## Stored records:

****

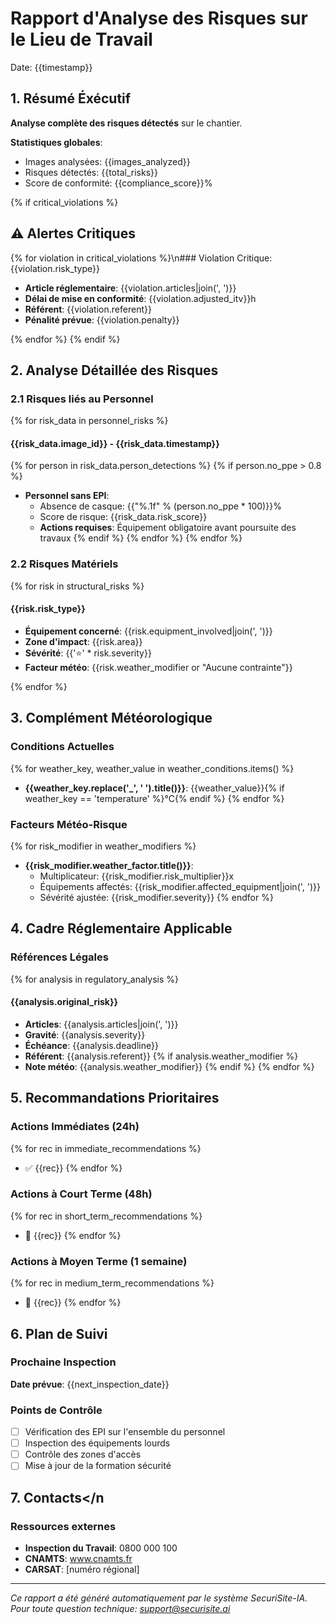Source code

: # Rapport d'Analyse des Risques sur le Lieu de Travail
Date: {{timestamp}}

## 1. Résumé Éxécutif
**Analyse complète des risques détectés** sur le chantier.

**Statistiques globales**:
- Images analysées: {{images_analyzed}}
- Risques détectés: {{total_risks}}
- Score de conformité: {{compliance_score}}%

{% if critical_violations %}
## ⚠️ Alertes Critiques
{% for violation in critical_violations %}\n### Violation Critique: {{violation.risk_type}}
- **Article réglementaire**: {{violation.articles|join(', ')}}
- **Délai de mise en conformité**: {{violation.adjusted_itv}}h
- **Référent**: {{violation.referent}}
- **Pénalité prévue**: {{violation.penalty}}

{% endfor %}
{% endif %}

## 2. Analyse Détaillée des Risques

### 2.1 Risques liés au Personnel
{% for risk_data in personnel_risks %}
#### {{risk_data.image_id}} - {{risk_data.timestamp}}
{% for person in risk_data.person_detections %}
{% if person.no_ppe > 0.8 %}
- **Personnel sans EPI**:
  - Absence de casque: {{"%.1f" % (person.no_ppe * 100)}}%
  - Score de risque: {{risk_data.risk_score}}
  - **Actions requises**: Équipement obligatoire avant poursuite des travaux
{% endif %}
{% endfor %}
{% endfor %}

### 2.2 Risques Matériels
{% for risk in structural_risks %}
#### {{risk.risk_type}}
- **Équipement concerné**: {{risk.equipment_involved|join(', ')}}
- **Zone d'impact**: {{risk.area}}
- **Sévérité**: {{'⭐' * risk.severity}}
- **Facteur météo**: {{risk.weather_modifier or "Aucune contrainte"}}

{% endfor %}

## 3. Complément Météorologique

### Conditions Actuelles
{% for weather_key, weather_value in weather_conditions.items() %}
- **{{weather_key.replace('_', ' ').title()}}**: {{weather_value}}{% if weather_key == 'temperature' %}°C{% endif %}
{% endfor %}

### Facteurs Météo-Risque
{% for risk_modifier in weather_modifiers %}
- **{{risk_modifier.weather_factor.title()}}**:
  - Multiplicateur: {{risk_modifier.risk_multiplier}}x
  - Équipements affectés: {{risk_modifier.affected_equipment|join(', ')}}
  - Sévérité ajustée: {{risk_modifier.severity}}
{% endfor %}

## 4. Cadre Réglementaire Applicable

### Références Légales
{% for analysis in regulatory_analysis %}
#### {{analysis.original_risk}}
- **Articles**: {{analysis.articles|join(', ')}}
- **Gravité**: {{analysis.severity}}
- **Échéance**: {{analysis.deadline}}
- **Référent**: {{analysis.referent}}
{% if analysis.weather_modifier %}
- **Note météo**: {{analysis.weather_modifier}}
{% endif %}
{% endfor %}

## 5. Recommandations Prioritaires

### Actions Immédiates (24h)
{% for rec in immediate_recommendations %}
- ✅ {{rec}}
{% endfor %}

### Actions à Court Terme (48h)
{% for rec in short_term_recommendations %}
- 🔄 {{rec}}
{% endfor %}

### Actions à Moyen Terme (1 semaine)
{% for rec in medium_term_recommendations %}
- 📅 {{rec}}
{% endfor %}

## 6. Plan de Suivi

### Prochaine Inspection
**Date prévue**: {{next_inspection_date}}

### Points de Contrôle
- [ ] Vérification des EPI sur l'ensemble du personnel
- [ ] Inspection des équipements lourds
- [ ] Contrôle des zones d'accès
- [ ] Mise à jour de la formation sécurité

## 7. Contacts</n
### Ressources externes
- **Inspection du Travail**: 0800 000 100
- **CNAMTS**: www.cnamts.fr
- **CARSAT**: [numéro régional]

---

*Ce rapport a été généré automatiquement par le système SecuriSite-IA.*
*Pour toute question technique: support@securisite.ai*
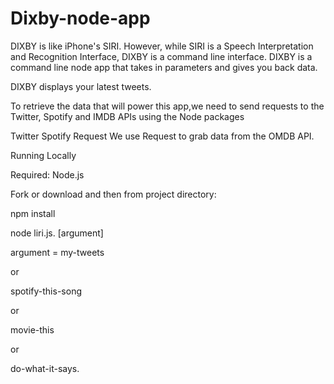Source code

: # Dixby-node-app

DIXBY is like iPhone's SIRI. However, while SIRI is a Speech Interpretation and Recognition Interface, DIXBY is a command line interface. DIXBY is a command line node app that takes in parameters and gives you back data.



DIXBY displays your latest tweets.


To retrieve the data that will power this app,we need to send requests to the Twitter, Spotify and IMDB APIs using the Node packages 

Twitter
Spotify
Request
We use Request to grab data from the OMDB API.

Running Locally

Required: Node.js

Fork or download and then from project directory:

npm install

node liri.js. [argument]

argument = my-tweets

or 

spotify-this-song

or 

movie-this

or 

do-what-it-says.


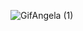 ![GifAngela (1)](https://github.com/AngelaDaza/AngelaDaza/assets/108236231/a6ca5f97-b581-4821-92d1-3a5c7dc8f4df)
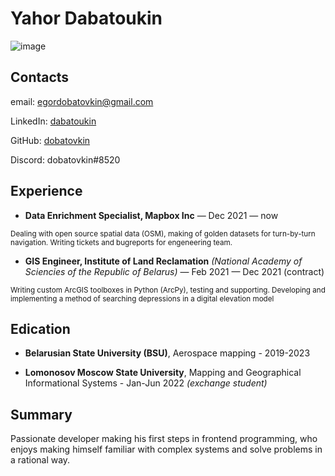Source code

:# Yahor Dabatoukin

![image](https://user-images.githubusercontent.com/94719693/205724793-b4fdeb03-5a21-4974-9d92-5682419c2836.png)

## Contacts

email: [egordobatovkin@gmail.com](mailto:egordobatovkin@gmail.com)

LinkedIn: [dabatoukin](https://www.linkedin.com/in/dabatoukin/)

GitHub: [dobatovkin](https://github.com/dobatovkin)

Discord: dobatovkin#8520

## Experience

- **Data Enrichment Specialist, Mapbox Inc** — Dec 2021 — now

<sup>Dealing with open source spatial data (OSM), making of golden datasets for turn-by-turn navigation. Writing tickets and bugreports for engeneering team.</sup>

- **GIS Engineer, Institute of Land Reclamation** *(National Academy of Sciencies of the Republic of Belarus)* — Feb 2021 — Dec 2021 (contract)

<sup>Writing custom ArcGIS toolboxes in Python (ArcPy), testing and supporting. Developing and implementing a method of searching depressions in a digital elevation model</sup>


## Edication

- **Belarusian State University (BSU)**, Aerospace mapping - 2019-2023

- **Lomonosov Moscow State University**, Mapping and Geographical Informational Systems - Jan-Jun 2022 *(exchange student)*

## Summary

Passionate developer making his first steps in frontend programming, who enjoys making himself familiar with complex systems and solve problems in a rational way.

****

Look for the string "tweets" in the data above and return every line that has it.

DIXBY displays your latest tweets.
argument = my-tweets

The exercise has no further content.